START INPUT DATA

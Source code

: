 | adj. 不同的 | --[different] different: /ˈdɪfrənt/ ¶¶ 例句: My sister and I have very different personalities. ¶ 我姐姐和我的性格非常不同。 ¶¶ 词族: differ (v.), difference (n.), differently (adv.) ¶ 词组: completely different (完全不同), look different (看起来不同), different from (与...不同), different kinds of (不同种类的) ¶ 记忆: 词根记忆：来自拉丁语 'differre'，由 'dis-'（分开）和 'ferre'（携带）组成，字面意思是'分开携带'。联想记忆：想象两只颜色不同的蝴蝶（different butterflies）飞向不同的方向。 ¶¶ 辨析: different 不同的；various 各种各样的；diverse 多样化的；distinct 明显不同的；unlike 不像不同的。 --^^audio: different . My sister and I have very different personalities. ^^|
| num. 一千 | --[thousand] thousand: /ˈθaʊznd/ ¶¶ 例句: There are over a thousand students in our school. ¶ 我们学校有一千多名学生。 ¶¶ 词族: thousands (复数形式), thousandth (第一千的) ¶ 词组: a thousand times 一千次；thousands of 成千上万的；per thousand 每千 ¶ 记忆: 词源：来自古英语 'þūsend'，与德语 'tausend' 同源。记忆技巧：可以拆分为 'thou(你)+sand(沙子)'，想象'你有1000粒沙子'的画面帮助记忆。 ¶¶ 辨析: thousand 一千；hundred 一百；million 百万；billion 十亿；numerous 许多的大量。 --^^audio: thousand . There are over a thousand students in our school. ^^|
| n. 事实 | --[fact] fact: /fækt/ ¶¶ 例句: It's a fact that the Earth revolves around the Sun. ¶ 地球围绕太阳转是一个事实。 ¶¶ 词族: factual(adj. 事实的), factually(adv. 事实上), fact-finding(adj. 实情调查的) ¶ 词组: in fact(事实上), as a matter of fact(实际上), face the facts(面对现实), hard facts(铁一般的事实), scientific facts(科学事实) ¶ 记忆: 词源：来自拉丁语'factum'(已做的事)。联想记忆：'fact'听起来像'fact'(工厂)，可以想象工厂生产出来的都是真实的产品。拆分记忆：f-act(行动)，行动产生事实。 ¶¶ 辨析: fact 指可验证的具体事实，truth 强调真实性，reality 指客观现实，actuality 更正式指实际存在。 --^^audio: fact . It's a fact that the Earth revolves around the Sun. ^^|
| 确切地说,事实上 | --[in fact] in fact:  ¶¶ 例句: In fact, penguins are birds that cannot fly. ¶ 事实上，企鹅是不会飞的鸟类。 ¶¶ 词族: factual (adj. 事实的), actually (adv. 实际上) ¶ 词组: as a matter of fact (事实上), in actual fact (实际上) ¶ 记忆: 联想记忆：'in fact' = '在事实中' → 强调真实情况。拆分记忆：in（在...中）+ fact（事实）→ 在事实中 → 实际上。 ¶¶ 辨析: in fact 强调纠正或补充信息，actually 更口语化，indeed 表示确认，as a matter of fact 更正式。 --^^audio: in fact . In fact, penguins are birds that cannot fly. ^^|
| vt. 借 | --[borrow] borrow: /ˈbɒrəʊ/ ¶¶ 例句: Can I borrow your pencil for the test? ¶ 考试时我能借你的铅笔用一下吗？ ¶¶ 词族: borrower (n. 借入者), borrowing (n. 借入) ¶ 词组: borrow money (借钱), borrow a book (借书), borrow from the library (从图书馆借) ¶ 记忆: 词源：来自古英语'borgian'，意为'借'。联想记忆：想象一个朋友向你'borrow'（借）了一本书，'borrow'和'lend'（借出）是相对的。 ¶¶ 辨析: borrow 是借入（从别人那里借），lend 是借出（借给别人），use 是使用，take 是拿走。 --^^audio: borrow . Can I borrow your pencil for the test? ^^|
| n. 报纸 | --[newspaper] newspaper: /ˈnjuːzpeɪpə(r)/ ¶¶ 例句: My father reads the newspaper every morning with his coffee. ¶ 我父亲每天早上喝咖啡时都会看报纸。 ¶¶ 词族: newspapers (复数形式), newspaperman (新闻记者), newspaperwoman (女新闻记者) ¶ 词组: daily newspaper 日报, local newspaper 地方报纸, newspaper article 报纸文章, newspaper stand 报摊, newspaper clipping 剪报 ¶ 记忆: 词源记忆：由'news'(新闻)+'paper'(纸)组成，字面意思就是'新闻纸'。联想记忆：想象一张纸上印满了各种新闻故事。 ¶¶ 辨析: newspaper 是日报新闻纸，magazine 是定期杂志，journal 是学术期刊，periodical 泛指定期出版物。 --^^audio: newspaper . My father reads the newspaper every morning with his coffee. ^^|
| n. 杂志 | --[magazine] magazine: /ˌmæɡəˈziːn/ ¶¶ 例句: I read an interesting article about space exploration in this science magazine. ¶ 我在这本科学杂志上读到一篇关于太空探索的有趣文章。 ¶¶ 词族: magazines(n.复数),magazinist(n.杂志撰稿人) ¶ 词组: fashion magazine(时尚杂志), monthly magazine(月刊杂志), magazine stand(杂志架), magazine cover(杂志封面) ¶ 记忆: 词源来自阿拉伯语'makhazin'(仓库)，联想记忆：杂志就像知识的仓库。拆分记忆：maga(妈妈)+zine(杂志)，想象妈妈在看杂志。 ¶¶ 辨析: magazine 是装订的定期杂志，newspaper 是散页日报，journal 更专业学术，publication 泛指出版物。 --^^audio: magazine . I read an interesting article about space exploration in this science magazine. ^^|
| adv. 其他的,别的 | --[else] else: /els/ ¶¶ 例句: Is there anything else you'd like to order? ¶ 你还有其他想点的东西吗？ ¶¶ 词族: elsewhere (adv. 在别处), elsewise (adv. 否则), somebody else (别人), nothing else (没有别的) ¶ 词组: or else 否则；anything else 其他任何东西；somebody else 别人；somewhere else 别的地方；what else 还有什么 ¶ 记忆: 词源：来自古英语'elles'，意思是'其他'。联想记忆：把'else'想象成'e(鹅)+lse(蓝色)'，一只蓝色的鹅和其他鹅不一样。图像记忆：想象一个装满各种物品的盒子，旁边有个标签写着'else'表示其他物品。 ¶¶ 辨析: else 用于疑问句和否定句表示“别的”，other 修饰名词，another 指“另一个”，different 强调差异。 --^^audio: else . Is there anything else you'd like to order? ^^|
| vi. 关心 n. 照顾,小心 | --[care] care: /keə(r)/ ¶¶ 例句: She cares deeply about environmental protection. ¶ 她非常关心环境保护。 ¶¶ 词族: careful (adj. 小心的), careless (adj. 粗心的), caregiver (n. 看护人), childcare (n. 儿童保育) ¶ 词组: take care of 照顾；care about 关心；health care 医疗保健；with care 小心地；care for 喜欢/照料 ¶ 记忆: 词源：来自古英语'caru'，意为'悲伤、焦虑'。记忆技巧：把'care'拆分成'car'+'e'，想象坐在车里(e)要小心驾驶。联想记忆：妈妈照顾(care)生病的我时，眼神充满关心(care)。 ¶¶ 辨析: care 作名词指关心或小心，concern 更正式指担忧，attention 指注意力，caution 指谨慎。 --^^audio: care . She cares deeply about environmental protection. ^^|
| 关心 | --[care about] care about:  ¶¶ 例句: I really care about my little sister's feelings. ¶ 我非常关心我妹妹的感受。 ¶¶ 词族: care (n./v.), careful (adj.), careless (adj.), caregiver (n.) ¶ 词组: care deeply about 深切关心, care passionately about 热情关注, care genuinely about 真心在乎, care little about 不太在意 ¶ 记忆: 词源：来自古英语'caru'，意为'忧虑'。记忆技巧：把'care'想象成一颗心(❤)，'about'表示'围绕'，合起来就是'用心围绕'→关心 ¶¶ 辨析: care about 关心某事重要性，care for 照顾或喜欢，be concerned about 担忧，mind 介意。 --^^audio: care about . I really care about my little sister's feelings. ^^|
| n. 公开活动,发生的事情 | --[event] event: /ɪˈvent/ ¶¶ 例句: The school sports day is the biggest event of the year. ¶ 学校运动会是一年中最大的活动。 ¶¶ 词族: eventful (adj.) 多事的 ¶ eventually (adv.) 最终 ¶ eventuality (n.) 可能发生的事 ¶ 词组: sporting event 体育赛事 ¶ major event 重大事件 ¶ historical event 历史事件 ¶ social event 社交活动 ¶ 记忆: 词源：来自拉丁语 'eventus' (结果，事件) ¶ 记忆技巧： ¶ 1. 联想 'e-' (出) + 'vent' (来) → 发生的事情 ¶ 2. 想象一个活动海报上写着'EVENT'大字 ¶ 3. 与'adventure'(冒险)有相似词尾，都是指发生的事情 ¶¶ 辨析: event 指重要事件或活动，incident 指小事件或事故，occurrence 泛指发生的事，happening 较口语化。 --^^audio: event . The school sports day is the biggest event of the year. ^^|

END INPUT DATA
START INPUT DATA

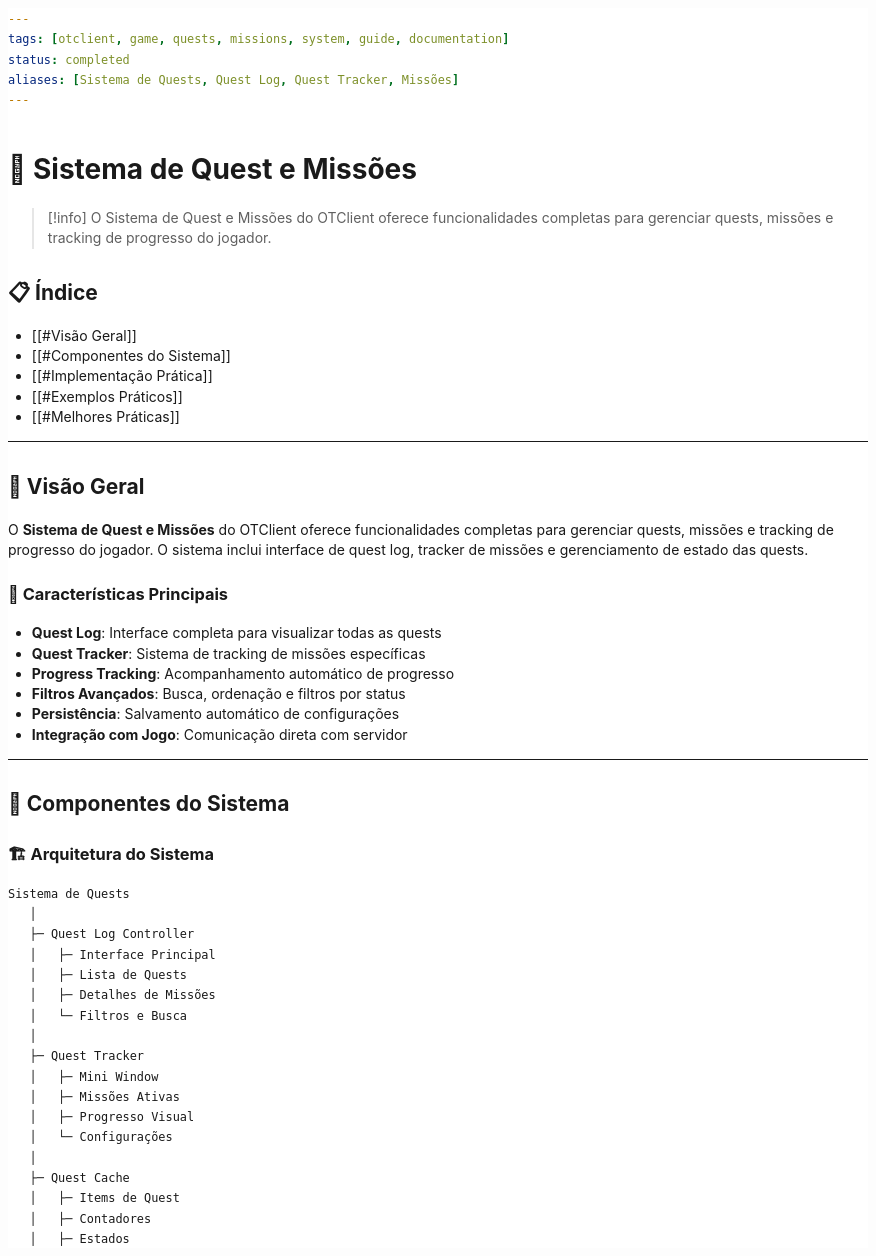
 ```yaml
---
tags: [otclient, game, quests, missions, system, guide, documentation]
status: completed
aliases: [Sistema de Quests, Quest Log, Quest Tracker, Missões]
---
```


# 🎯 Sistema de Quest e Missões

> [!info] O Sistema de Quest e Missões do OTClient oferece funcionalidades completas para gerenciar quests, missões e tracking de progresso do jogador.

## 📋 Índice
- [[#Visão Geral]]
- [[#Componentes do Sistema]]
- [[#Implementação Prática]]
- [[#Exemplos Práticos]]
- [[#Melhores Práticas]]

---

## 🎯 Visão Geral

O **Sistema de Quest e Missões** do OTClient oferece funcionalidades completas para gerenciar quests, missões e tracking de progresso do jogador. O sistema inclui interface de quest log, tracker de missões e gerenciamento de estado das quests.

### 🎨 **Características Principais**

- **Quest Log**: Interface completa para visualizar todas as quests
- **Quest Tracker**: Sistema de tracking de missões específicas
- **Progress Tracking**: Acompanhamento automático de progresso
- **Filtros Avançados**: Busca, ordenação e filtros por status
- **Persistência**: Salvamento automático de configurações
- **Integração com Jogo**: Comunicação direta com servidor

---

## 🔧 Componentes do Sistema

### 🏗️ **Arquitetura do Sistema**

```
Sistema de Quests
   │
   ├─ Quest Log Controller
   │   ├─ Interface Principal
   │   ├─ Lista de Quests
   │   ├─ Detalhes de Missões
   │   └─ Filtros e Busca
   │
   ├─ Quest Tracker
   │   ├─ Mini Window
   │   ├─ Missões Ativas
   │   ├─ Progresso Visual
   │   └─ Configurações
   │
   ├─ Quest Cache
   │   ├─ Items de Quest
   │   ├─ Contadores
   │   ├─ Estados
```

END INPUT DATA

• **AIM OF THE TASK**
Only lines containing the string "Componentes" are needed. Pull each of them out of the records above.

• **RESPONSE AREA**
- [[#Componentes do Sistema]]
## 🔧 Componentes do Sistema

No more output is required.